If you simply bred a snow and an amel you would get 100% amel het anery


----------



## captaincaveman (Nov 6, 2006)

yeah, thats the reason opals are higher priced, cause of the lavender input


----------



## cornmorphs (Jan 28, 2005)

captaincaveman said:


> yeah, thats the reason opals are higher priced, cause of the lavender input


not much mate, prices have bombed (think i said in 2004 they would lol)


----------



## captaincaveman (Nov 6, 2006)

cornmorphs said:


> not much mate, prices have bombed (think i said in 2004 they would lol)


 
What sort of prices are they going for now?


----------



## cornmorphs (Jan 28, 2005)

captaincaveman said:


> What sort of prices are they going for now?

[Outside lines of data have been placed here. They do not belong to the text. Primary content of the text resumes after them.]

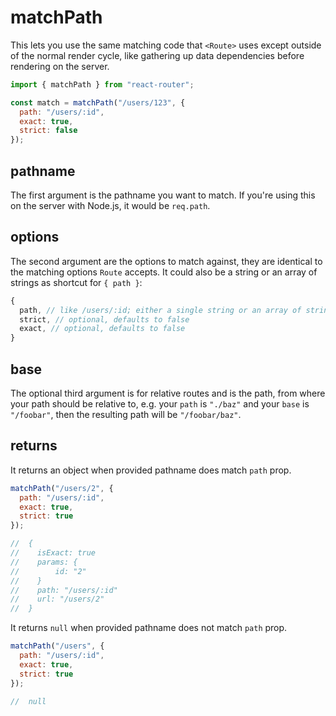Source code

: # matchPath

This lets you use the same matching code that `<Route>` uses except outside of the normal render cycle, like gathering up data dependencies before rendering on the server.

```js
import { matchPath } from "react-router";

const match = matchPath("/users/123", {
  path: "/users/:id",
  exact: true,
  strict: false
});
```

## pathname

The first argument is the pathname you want to match. If you're using
this on the server with Node.js, it would be `req.path`.

## options

The second argument are the options to match against, they are identical
to the matching options `Route` accepts. It could also be a string or
an array of strings as shortcut for `{ path }`:

```js
{
  path, // like /users/:id; either a single string or an array of strings
  strict, // optional, defaults to false
  exact, // optional, defaults to false
}
```

## base

The optional third argument is for relative routes and is the path,
from where your path should be relative to, e.g. your `path` is `"./baz"` and your `base`
is `"/foobar"`, then the resulting path will be `"/foobar/baz"`.

## returns

It returns an object when provided pathname does match `path` prop.

```js
matchPath("/users/2", {
  path: "/users/:id",
  exact: true,
  strict: true
});

//  {
//    isExact: true
//    params: {
//        id: "2"
//    }
//    path: "/users/:id"
//    url: "/users/2"
//  }
```

It returns `null` when provided pathname does not match `path` prop.

```js
matchPath("/users", {
  path: "/users/:id",
  exact: true,
  strict: true
});

//  null
```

was ashop selling opals for 90 not so long ago..
expect them to be 60-70 end of summer.. SERIOUSLY


----------



## captaincaveman (Nov 6, 2006)

cornmorphs said:


> was ashop selling opals for 90 not so long ago..
> expect them to be 60-70 end of summer.. SERIOUSLY


 
woah that has bombed, good for buyers though:mf_dribble:


----------



## cornmorphs (Jan 28, 2005)

yeah i know...
i never did like them
there was some at hamm, they were 155e, so a lot for europe


----------



## captaincaveman (Nov 6, 2006)

U get any corns at hamm?


----------



## cornmorphs (Jan 28, 2005)

lol, yeah this will make you laugh... you know i dont like granites? lol, yep i got some..
they look ok actually, i might have to change my mind on them


----------



## captaincaveman (Nov 6, 2006)

cornmorphs said:


> lol, yeah this will make you laugh... you know i dont like granites? lol, yep i got some..
> they look ok actually, i might have to change my mind on them


 
ive done that before with some morphs, i never liked stripes but they grew on me, are they babies. I reckon granites are really nice, do they have any strong colours too them?


----------



## cornmorphs (Jan 28, 2005)

i will put up some pics in the next day or two..mind you i'm seein u tomorrow lol


----------



## captaincaveman (Nov 6, 2006)

cornmorphs said:


> i will put up some pics in the next day or two..mind you i'm seein u tomorrow lol


yeah, that still on? i'm hoping its right though, amanda really like it too, unusual colour(well for me:lol2: )


----------



## cornmorphs (Jan 28, 2005)

at the mo is it mate... i got quite a lot on and i have to go to work too... but right now yes, worst case i ill go with you wednesday after i wake up, that way there is no hurry.
i'm sure mat wont mind hanging on 2 days if needed though.


----------



## captaincaveman (Nov 6, 2006)

cornmorphs said:


> at the mo is it mate... i got quite a lot on and i have to go to work too... but right now yes, worst case i ill go with you wednesday after i wake up, that way there is no hurry.
> i'm sure mat wont mind hanging on 2 days if needed though.


 
yeah whenever's easiest for ya dude:no1:


----------



## eeji (Feb 22, 2006)

cornmorphs said:


> was ashop selling opals for 90 not so long ago..
> expect them to be 60-70 end of summer.. SERIOUSLY


:mf_dribble:mmmmmmmmmm opals..................................!!!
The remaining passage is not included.